9. Buying just one more shot.
I don’t know about the rest of you, but when my friend asks me to do a shot, I just can’t turn them down. In a nightclub full of drunken youths with everyone else to choose from, they've chosen me and I cannot let them down. I feel so privileged. Slippery nipples it is.
10. Spending the night looking for the pull.
Boys, this one is for you. All you seem to care about is having your wicked way even if it means following that one girl around all night like a broken puppy. It’s not a good look. No-one finds desperate attractive, after all.
11. Keeping a record of your kissing conquests.
You would think this one would also apply to the boys, but it actually applies for both. It’s one thing telling your friends the next day about how successful you were in the pulling department, but no-one wants to hear about the eleven lads you got with in one night. No, really. They don't.
12. Having an overwhelming urge for food.
You’re just out of the nightclub at 2:30am, staggering through the streets and willing to queue up for an hour for day old slice of pizza. Do you really think it’s going to be freshly baked with only the finest ingredients? Do you really care though?
13. Not eating the pizza you queued an eternity for.
You’ll get there, pay for your food, get your food, look around to find there’s nowhere to sit, and before you can say “pizza” you’ll be in a taxi going home with no food to show for your struggles. Fail.
14. Getting sick in the taxi.
It’s cold, it’s raining and all you want is to put on your comfies and snuggle into bed. Instead, you’re on the side of the street trying to flag down a taxi. You aren’t feeling great (more than likely because of the dodgy pizza you just half ate), but you promise your friends you’ll last the journey home. Before you know it, the taxi driver is pulling over at an ATM and you’re forking over €150 for destroying his cab with pepperoni and the smell of a dying rat. Oh no...
15. Continuing to drink at home until 5am.
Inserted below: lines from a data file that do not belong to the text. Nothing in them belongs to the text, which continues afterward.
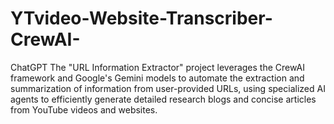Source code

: # YTvideo-Website-Transcriber-CrewAI-
ChatGPT The "URL Information Extractor" project leverages the CrewAI framework and Google's Gemini models to automate the extraction and summarization of information from user-provided URLs, using specialized AI agents to efficiently generate detailed research blogs and concise articles from YouTube videos and websites.
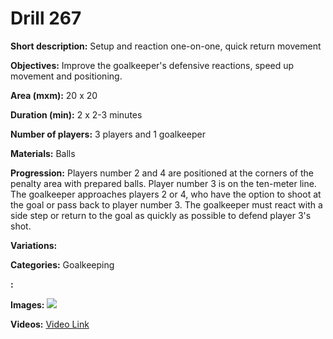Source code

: # Drill 267

**Short description:**
Setup and reaction one-on-one, quick return movement

**Objectives:**
Improve the goalkeeper's defensive reactions, speed up movement and positioning.

**Area (mxm):**
20 x 20

**Duration (min):**
2 x 2-3 minutes

**Number of players:**
3 players and 1 goalkeeper

**Materials:**
Balls

**Progression:**
Players number 2 and 4 are positioned at the corners of the penalty area with prepared balls. Player number 3 is on the ten-meter line. The goalkeeper approaches players 2 or 4, who have the option to shoot at the goal or pass back to player number 3. The goalkeeper must react with a side step or return to the goal as quickly as possible to defend player 3's shot.

**Variations:**


**Categories:**
Goalkeeping

**:**


**Images:**
![](https://www.coachingfutsal.com/\images\32197bd43439375ea73ace16ebca5b8cf043d7a1079a2d50276d59bdd3f636a9d5ed59ef9d253b67827b06c39b2e0260239f59df629eafd7536ee5cfa834e2aa4dc2ddf431ee0.png)

**Videos:**
[Video Link](https://www.youtube.com/embed/-_x7kn9ATYI)

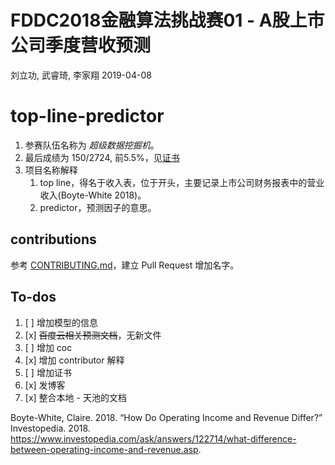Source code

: FDDC2018金融算法挑战赛01 - A股上市公司季度营收预测
================
刘立功, 武睿琦, 李家翔
2019-04-08

<!-- README.md is generated from README.Rmd. Please edit that file -->

# top-line-predictor

1.  参赛队伍名称为 *超级数据挖掘机*。
2.  最后成绩为 150/2724, 前5.5%，见[证书](refs/certificate.pdf)
3.  项目名称解释
    1.  top line，得名于收入表，位于开头，主要记录上市公司财务报表中的营业收入(Boyte-White 2018)。
    2.  predictor，预测因子的意思。

## contributions

参考 [CONTRIBUTING.md](.github/CONTRIBUTING.md)，建立 Pull Request 增加名字。

## To-dos

1.  [ ] 增加模型的信息
2.  [x] ~~百度云相关预测文档~~，无新文件
3.  [ ] 增加 coc
4.  [x] 增加 contributor 解释
5.  [ ] 增加证书
6.  [x] 发博客
7.  [x] 整合本地 - 天池的文档

<div id="refs" class="references">

<div id="ref-White2018">

Boyte-White, Claire. 2018. “How Do Operating Income and Revenue Differ?”
Investopedia. 2018.
<https://www.investopedia.com/ask/answers/122714/what-difference-between-operating-income-and-revenue.asp>.

</div>

</div>
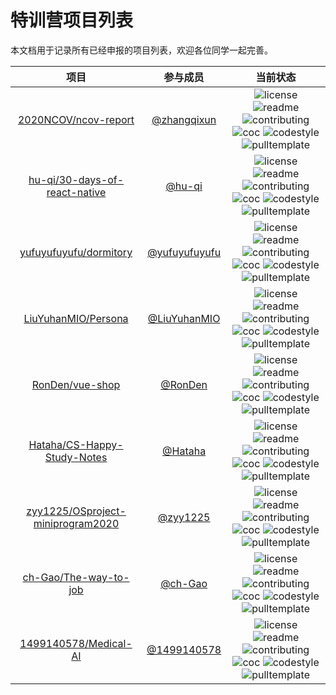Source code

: # 特训营项目列表

本文档用于记录所有已经申报的项目列表，欢迎各位同学一起完善。

| 项目 | 参与成员 | 当前状态 |
|:---:|:---:|:---:|
| [2020NCOV/ncov-report](https://github.com/2020NCOV/ncov-report) | [@zhangqixun](https://github.com/zhangqixun) | ![license](http://github.zhangqx.com/file-checker/github/2020NCOV/ncov-report?path=LICENSE) ![readme](http://github.zhangqx.com/file-checker/github/2020NCOV/ncov-report?path=README.md) ![contributing](http://github.zhangqx.com/file-checker/github/2020NCOV/ncov-report?path=CONTRIBUTING.md) ![coc](http://github.zhangqx.com/file-checker/github/2020NCOV/ncov-report?path=CODE_OF_CONDUCT.md) ![codestyle](http://github.zhangqx.com/file-checker/github/2020NCOV/ncov-report?path=CODE_STYLE.md) ![pulltemplate](http://github.zhangqx.com/file-checker/github/2020NCOV/ncov-report?path=.github/PULL_REQUEST_TEMPLATE.md) |
| [hu-qi/30-days-of-react-native](https://github.com/hu-qi/30-days-of-react-native) | [@hu-qi](https://github.com/hu-qi) | ![license](http://github.zhangqx.com/file-checker/github/hu-qi/30-days-of-react-native?path=LICENSE) ![readme](http://github.zhangqx.com/file-checker/github/hu-qi/30-days-of-react-native?path=README.md) ![contributing](http://github.zhangqx.com/file-checker/github/hu-qi/30-days-of-react-native?path=CONTRIBUTING.md) ![coc](http://github.zhangqx.com/file-checker/github/hu-qi/30-days-of-react-native?path=CODE_OF_CONDUCT.md) ![codestyle](http://github.zhangqx.com/file-checker/github/hu-qi/30-days-of-react-native?path=CODE_STYLE.md) ![pulltemplate](http://github.zhangqx.com/file-checker/github/hu-qi/30-days-of-react-native?path=.github/PULL_REQUEST_TEMPLATE.md) |
| [yufuyufuyufu/dormitory](https://github.com/yufuyufuyufu/dormitory) | [@yufuyufuyufu](https://github.com/yufuyufuyufu) | ![license](http://github.zhangqx.com/file-checker/github/yufuyufuyufu/dormitory?path=LICENSE) ![readme](http://github.zhangqx.com/file-checker/github/yufuyufuyufu/dormitory?path=README.md) ![contributing](http://github.zhangqx.com/file-checker/github/yufuyufuyufu/dormitory?path=CONTRIBUTING.md) ![coc](http://github.zhangqx.com/file-checker/github/yufuyufuyufu/dormitory?path=CODE_OF_CONDUCT.md) ![codestyle](http://github.zhangqx.com/file-checker/github/yufuyufuyufu/dormitory?path=CODE_STYLE.md) ![pulltemplate](http://github.zhangqx.com/file-checker/github/yufuyufuyufu/dormitory?path=.github/PULL_REQUEST_TEMPLATE.md) |
| [LiuYuhanMIO/Persona](https://github.com/LiuYuhanMIO/Persona) | [@LiuYuhanMIO](https://github.com/LiuYuhanMIO) | ![license](http://github.zhangqx.com/file-checker/github/LiuYuhanMIO/Persona?path=LICENSE) ![readme](http://github.zhangqx.com/file-checker/github/LiuYuhanMIO/Persona?path=README.md) ![contributing](http://github.zhangqx.com/file-checker/github/LiuYuhanMIO/Persona?path=CONTRIBUTING.md) ![coc](http://github.zhangqx.com/file-checker/github/LiuYuhanMIO/Persona?path=CODE_OF_CONDUCT.md) ![codestyle](http://github.zhangqx.com/file-checker/github/LiuYuhanMIO/Persona?path=CODE_STYLE.md) ![pulltemplate](http://github.zhangqx.com/file-checker/github/LiuYuhanMIO/Persona?path=.github/PULL_REQUEST_TEMPLATE.md) |
| [RonDen/vue-shop](https://github.com/RonDen/vue-shop) | [@RonDen](https://github.com/RonDen) | ![license](http://github.zhangqx.com/file-checker/github/RonDen/vue-shop?path=LICENSE) ![readme](http://github.zhangqx.com/file-checker/github/RonDen/vue-shop?path=README.md) ![contributing](http://github.zhangqx.com/file-checker/github/RonDen/vue-shop?path=CONTRIBUTING.md) ![coc](http://github.zhangqx.com/file-checker/github/RonDen/vue-shop?path=CODE_OF_CONDUCT.md) ![codestyle](http://github.zhangqx.com/file-checker/github/RonDen/vue-shop?path=CODE_STYLE.md) ![pulltemplate](http://github.zhangqx.com/file-checker/github/RonDen/vue-shop?path=.github/PULL_REQUEST_TEMPLATE.md) |
| [Hataha/CS-Happy-Study-Notes](https://github.com/Hataha/CS-Happy-Study-Notes) | [@Hataha](https://github.com/Hataha) | ![license](http://github.zhangqx.com/file-checker/github/Hataha/CS-Happy-Study-Notes?path=LICENSE) ![readme](http://github.zhangqx.com/file-checker/github/Hataha/CS-Happy-Study-Notes?path=README.md) ![contributing](http://github.zhangqx.com/file-checker/github/Hataha/CS-Happy-Study-Notes?path=CONTRIBUTING.md) ![coc](http://github.zhangqx.com/file-checker/github/Hataha/CS-Happy-Study-Notes?path=CODE_OF_CONDUCT.md) ![codestyle](http://github.zhangqx.com/file-checker/github/Hataha/CS-Happy-Study-Notes?path=CODE_STYLE.md) ![pulltemplate](http://github.zhangqx.com/file-checker/github/Hataha/CS-Happy-Study-Notes?path=.github/PULL_REQUEST_TEMPLATE.md) |
| [zyy1225/OSproject-miniprogram2020](https://github.com/zyy1225/OSproject-miniprogram2020) | [@zyy1225](https://github.com/zyy1225) | ![license](http://github.zhangqx.com/file-checker/github/zyy1225/OSproject-miniprogram2020?path=LICENSE) ![readme](http://github.zhangqx.com/file-checker/github/zyy1225/OSproject-miniprogram2020?path=README.md) ![contributing](http://github.zhangqx.com/file-checker/github/zyy1225/OSproject-miniprogram2020?path=CONTRIBUTING.md) ![coc](http://github.zhangqx.com/file-checker/github/zyy1225/OSproject-miniprogram2020?path=CODE_OF_CONDUCT.md) ![codestyle](http://github.zhangqx.com/file-checker/github/zyy1225/OSproject-miniprogram2020?path=CODE_STYLE.md) ![pulltemplate](http://github.zhangqx.com/file-checker/github/zyy1225/OSproject-miniprogram2020?path=.github/PULL_REQUEST_TEMPLATE.md) |
| [ch-Gao/The-way-to-job](https://github.com/ch-Gao/The-way-to-job) | [@ch-Gao](https://github.com/ch-Gao) | ![license](http://github.zhangqx.com/file-checker/github/ch-Gao/The-way-to-job?path=LICENSE) ![readme](http://github.zhangqx.com/file-checker/github/ch-Gao/The-way-to-job?path=README.md) ![contributing](http://github.zhangqx.com/file-checker/github/ch-Gao/The-way-to-job?path=CONTRIBUTING.md) ![coc](http://github.zhangqx.com/file-checker/github/ch-Gao/The-way-to-job?path=CODE_OF_CONDUCT.md) ![codestyle](http://github.zhangqx.com/file-checker/github/ch-Gao/The-way-to-job?path=CODE_STYLE.md) ![pulltemplate](http://github.zhangqx.com/file-checker/github/ch-Gao/The-way-to-job?path=.github/PULL_REQUEST_TEMPLATE.md) |
| [1499140578/Medical-AI](https://github.com/1499140578/Medical-AI) | [@1499140578](https://github.com/1499140578) | ![license](http://github.zhangqx.com/file-checker/github/1499140578/Medical-AI?path=LICENSE) ![readme](http://github.zhangqx.com/file-checker/github/1499140578/Medical-AI?path=README.md) ![contributing](http://github.zhangqx.com/file-checker/github/1499140578/Medical-AI?path=CONTRIBUTING.md) ![coc](http://github.zhangqx.com/file-checker/github/1499140578/Medical-AI?path=CODE_OF_CONDUCT.md) ![codestyle](http://github.zhangqx.com/file-checker/github/1499140578/Medical-AI?path=CODE_STYLE.md) ![pulltemplate](http://github.zhangqx.com/file-checker/github/1499140578/Medical-AI?path=.github/PULL_REQUEST_TEMPLATE.md) |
Shots of the remaining vodka when you get home? You've puked it all up on the way home, so what harm will another few drinks do anyway? Replenishing supplies, if you will.
16. Drunkenly Cooking.
Once the shots have been had and everyone's feeling a little less than merry, there's only one thing to lighten the spirits (pun absolutely intended): food. Be it a pack of sausages or fine dining on pasta carbonara, feeding the poor and hungry is the best way to get the banter back in full swing. The downside to that is the only person who'll be poor and hungry the next day is you.
17. Claiming the night was shit because you didn’t pull.
This is forever the case with men. Girls may bitch and moan all night about their heels, but you lads will take bitching and moaning and raise us two hundred and seventy big ones. Avicii may have been DJing in the club and Jägerbombs may have been three for a tenner, but no action means you should have just stayed at home.